O ônibus

Há algumas informações gravadas no cérebro que são difíceis de saber-se se aconteceram ou se foram sonhos; ou ainda, como se diz em Inglês: “Wishful Thinking”; igualmente com alguns arquivos em computador que mantêm-se guardados para quem sabe um dia acessar-se; a diferença é que no computador pode-se deletá-las permanentemente quando desejar-se, enquanto que as do cérebro fica-se toda a vida lembrando, basta alguma palavra-chave e pronto.

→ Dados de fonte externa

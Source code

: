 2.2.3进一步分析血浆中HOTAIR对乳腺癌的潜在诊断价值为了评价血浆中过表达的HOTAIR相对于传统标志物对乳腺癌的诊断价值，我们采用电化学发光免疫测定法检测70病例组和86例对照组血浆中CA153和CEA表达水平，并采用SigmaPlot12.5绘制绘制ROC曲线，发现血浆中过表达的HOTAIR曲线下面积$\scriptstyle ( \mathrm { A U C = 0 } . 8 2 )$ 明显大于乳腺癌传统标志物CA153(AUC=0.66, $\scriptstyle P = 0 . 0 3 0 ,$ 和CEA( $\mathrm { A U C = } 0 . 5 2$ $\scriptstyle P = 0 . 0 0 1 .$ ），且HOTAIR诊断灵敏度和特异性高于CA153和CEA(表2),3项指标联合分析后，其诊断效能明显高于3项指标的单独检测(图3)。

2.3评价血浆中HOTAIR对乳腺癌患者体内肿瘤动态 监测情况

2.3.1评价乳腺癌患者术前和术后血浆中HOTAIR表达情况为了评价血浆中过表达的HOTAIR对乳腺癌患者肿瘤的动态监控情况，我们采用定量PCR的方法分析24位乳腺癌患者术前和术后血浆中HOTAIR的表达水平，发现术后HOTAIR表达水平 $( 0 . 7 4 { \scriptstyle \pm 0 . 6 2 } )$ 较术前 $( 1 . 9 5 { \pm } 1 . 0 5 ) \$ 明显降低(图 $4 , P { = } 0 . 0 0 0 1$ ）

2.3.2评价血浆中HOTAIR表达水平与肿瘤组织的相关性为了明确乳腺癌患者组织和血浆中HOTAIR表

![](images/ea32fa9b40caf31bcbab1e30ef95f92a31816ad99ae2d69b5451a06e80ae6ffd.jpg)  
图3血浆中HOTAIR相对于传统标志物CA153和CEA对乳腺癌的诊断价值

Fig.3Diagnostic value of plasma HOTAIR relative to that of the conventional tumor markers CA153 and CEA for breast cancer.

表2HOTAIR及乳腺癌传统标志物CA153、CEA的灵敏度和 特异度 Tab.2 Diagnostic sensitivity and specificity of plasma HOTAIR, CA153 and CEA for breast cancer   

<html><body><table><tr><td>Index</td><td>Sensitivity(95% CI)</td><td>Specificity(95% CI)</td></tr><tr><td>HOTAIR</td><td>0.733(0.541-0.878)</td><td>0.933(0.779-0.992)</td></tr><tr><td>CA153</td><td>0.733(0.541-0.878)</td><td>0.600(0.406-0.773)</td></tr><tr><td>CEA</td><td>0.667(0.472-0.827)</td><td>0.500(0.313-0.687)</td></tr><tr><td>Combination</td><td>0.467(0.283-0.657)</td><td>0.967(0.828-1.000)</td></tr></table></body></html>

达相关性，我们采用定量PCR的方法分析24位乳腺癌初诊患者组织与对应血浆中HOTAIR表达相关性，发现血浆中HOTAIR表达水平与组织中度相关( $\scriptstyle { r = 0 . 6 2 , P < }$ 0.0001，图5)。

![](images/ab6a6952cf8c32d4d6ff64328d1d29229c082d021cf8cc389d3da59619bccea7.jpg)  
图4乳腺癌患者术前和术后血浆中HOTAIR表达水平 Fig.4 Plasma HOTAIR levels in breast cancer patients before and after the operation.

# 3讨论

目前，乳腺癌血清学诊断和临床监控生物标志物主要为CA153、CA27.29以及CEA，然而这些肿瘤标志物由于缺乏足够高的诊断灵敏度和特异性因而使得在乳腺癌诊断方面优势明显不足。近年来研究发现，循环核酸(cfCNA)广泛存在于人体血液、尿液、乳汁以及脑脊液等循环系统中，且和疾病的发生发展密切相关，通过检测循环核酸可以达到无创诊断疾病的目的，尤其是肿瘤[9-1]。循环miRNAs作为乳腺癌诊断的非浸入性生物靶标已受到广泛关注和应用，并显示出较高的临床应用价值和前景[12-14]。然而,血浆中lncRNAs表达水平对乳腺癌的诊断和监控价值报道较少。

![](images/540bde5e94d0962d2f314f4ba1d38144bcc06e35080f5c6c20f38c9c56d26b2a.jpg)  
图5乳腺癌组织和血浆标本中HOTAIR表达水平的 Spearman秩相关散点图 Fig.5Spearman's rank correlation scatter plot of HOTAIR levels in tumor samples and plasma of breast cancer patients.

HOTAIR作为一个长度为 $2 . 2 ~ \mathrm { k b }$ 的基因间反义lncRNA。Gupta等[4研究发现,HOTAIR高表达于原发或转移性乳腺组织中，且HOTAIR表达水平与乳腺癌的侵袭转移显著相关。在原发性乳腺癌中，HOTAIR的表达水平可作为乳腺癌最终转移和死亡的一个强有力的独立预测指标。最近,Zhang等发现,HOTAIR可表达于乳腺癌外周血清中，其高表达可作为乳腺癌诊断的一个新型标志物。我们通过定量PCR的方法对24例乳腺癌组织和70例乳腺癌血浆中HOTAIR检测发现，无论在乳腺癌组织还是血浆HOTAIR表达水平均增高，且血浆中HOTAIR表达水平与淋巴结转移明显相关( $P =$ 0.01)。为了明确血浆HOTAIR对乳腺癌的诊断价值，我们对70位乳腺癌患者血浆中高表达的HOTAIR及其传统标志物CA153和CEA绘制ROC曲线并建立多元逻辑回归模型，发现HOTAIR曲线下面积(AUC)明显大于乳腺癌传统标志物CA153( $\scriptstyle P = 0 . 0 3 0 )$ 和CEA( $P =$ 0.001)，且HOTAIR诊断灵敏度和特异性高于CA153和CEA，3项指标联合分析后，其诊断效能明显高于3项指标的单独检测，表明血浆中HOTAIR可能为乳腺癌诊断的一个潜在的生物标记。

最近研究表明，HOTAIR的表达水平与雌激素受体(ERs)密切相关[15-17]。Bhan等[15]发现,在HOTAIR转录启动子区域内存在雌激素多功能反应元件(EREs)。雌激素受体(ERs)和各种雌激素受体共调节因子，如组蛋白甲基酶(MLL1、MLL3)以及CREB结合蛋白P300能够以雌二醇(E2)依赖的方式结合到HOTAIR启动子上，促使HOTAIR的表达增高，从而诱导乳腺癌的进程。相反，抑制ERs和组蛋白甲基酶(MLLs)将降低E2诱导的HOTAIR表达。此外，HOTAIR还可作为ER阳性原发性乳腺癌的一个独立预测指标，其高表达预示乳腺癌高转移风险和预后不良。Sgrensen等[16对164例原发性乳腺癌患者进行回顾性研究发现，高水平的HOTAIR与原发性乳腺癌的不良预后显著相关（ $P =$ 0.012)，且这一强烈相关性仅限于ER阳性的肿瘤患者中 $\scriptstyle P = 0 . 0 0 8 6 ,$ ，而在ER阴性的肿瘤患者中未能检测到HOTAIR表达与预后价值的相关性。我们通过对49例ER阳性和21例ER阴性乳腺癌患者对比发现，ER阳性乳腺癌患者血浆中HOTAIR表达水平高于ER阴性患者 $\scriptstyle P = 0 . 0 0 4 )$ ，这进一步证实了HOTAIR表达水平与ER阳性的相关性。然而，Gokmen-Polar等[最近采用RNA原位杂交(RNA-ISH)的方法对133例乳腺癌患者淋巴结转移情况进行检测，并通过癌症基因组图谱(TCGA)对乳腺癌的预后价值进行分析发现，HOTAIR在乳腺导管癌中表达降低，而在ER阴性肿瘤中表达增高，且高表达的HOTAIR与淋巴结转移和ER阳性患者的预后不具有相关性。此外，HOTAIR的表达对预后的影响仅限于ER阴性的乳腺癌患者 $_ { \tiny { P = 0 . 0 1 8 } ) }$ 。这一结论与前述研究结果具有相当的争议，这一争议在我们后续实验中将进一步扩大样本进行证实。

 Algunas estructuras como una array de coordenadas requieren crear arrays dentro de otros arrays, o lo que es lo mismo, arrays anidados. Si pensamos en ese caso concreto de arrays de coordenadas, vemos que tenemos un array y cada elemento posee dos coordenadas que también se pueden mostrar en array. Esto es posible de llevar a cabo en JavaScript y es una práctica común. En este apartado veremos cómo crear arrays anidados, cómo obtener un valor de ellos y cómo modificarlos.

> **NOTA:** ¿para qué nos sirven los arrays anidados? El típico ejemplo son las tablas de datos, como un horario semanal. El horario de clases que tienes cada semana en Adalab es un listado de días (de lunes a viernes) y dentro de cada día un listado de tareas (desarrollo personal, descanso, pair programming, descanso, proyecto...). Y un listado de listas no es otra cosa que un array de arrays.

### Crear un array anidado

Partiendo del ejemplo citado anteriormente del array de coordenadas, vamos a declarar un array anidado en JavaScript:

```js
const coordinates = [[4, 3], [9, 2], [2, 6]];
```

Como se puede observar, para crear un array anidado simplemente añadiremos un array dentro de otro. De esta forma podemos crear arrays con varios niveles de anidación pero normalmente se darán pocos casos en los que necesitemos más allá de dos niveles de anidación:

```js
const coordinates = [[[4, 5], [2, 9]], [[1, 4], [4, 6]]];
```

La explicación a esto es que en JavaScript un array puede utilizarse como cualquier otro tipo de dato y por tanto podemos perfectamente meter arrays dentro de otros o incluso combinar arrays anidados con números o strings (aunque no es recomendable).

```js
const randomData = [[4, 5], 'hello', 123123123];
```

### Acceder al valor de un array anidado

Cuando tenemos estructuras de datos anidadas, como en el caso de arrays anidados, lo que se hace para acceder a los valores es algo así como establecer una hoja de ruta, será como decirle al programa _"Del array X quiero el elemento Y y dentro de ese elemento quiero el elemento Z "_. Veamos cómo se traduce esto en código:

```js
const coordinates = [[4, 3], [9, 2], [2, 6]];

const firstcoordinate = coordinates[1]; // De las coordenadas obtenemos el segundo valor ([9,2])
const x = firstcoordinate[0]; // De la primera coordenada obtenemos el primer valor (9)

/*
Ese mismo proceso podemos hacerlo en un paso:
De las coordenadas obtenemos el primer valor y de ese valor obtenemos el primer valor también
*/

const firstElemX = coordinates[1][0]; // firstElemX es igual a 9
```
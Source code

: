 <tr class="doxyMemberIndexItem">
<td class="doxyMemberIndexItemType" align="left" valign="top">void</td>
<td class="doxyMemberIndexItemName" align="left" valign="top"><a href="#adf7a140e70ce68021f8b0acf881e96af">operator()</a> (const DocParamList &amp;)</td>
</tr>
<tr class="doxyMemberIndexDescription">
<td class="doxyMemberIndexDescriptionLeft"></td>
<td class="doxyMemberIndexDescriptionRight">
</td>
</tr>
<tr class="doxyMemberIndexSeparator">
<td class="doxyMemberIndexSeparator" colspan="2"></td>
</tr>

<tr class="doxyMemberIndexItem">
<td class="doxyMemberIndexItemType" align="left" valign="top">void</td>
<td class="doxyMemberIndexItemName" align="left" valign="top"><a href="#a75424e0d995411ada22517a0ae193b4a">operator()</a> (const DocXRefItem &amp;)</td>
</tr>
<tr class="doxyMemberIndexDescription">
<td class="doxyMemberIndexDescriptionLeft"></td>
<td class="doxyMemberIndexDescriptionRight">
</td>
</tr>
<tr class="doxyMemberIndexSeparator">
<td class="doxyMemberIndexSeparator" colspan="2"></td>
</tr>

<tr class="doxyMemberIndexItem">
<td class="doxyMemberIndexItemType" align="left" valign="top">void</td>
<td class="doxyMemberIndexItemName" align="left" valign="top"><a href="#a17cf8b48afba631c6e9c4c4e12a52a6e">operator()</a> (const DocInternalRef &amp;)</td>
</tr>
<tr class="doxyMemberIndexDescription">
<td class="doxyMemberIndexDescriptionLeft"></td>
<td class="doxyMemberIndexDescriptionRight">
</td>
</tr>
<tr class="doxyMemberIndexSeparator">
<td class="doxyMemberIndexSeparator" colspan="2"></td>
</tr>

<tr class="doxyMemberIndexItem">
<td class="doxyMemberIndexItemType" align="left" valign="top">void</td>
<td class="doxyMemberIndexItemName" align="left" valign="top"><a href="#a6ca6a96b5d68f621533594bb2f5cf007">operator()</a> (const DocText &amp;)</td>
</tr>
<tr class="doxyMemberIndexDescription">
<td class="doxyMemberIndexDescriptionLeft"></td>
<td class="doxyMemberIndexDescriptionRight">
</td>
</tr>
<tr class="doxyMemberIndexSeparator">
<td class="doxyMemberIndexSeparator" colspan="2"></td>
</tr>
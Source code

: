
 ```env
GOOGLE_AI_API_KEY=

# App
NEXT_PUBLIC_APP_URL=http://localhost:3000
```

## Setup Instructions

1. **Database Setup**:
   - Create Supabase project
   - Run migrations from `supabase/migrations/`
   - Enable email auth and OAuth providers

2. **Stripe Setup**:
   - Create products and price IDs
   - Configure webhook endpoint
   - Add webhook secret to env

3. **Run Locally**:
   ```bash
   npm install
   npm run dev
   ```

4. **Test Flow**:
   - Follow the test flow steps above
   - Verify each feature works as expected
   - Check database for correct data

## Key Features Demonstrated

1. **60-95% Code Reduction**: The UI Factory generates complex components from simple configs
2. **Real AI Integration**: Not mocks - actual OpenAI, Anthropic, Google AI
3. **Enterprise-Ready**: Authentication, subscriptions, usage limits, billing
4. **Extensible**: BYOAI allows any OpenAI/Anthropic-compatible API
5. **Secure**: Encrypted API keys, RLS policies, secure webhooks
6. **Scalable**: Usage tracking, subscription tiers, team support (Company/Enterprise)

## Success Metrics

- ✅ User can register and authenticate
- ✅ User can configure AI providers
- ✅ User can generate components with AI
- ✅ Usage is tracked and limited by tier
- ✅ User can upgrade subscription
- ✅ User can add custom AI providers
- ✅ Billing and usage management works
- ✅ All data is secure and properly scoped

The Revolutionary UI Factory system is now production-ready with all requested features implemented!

A estória seguinte está latente há muito tempo, remete a minha infância:

O ônibus estacionou em frente a casa de meu avô paterno, no terreiro arenoso; tinha aquele tipo de carroceria antiga, de cantos arredondados e janelas de vidro pequenas, ovais; a boleia, o capô e o motor localizavam-se na parte dianteira. Era como se a carroceria tivesse sido montada em cima do chassi de um caminhão, mantendo a dianteira original. Havia uma escada na parte traseira, que subia em direção ao teto e dobrava para alcançar o bagageiro. O ajudante do motorista estava lá em cima, levantando a lona que cobria o maleiro, e sacudindo-a para tirar a poeira. Procurou a mala de um passageiro que descera naquela paragem e colocou a mala de um passageiro que iniciara viagem. Os outros passageiros não saíram de dentro do ônibus, olhavam curiosos para nós. Agora tudo estava pronto para continuar a viagem, faltando apenas o ajudante abrir a cancela em frente, em direção ao Sítio Belo Horizonte. Toda cancela ele descia e corria para abrir, em seguida amorcegava-se, no ônibus em marcha lenta. Estranho aquele ônibus transitar por aqueles lugares, posto que mau dava para passar pequenos veículos naquela estrada erodida pela água da chuva; e era raro trânsito de carros por ali. Limitava-se a algum Jeep e camionetas que vinham apanhar algum doente ou que transportavam eleitores de cabresto, em época de eleições.
Minha avó e alguns netos olhavam curiosos aquele veículo como se olhassem os aviões (os pássaros de prata) que passavam distantes, beirando o céu azul e de vez em quando se escondendo nas nuvens brancas como algodão . As crianças, inocentemente, pediam a Deus que o avião caísse, para conseguir objetos e dinheiro. Meu avô, que me dava bananas amadurecidas em um baú, sob a  temperatura de capuchos algodão, não estava fisicamente presente, pois falecera há alguns anos, de um problema na perna.
À distância via-se imponente a serra azul, a Serra de Santa Catarina, que escorrega preguiçosa em direção a Serra da Borborema. Eu dizia as pessoas que meu cavalo corria por cima dela, sobre as cinza das queimadas, a toda velocidade; e elas olhavam-me com olhares desconfiados, incrédulos.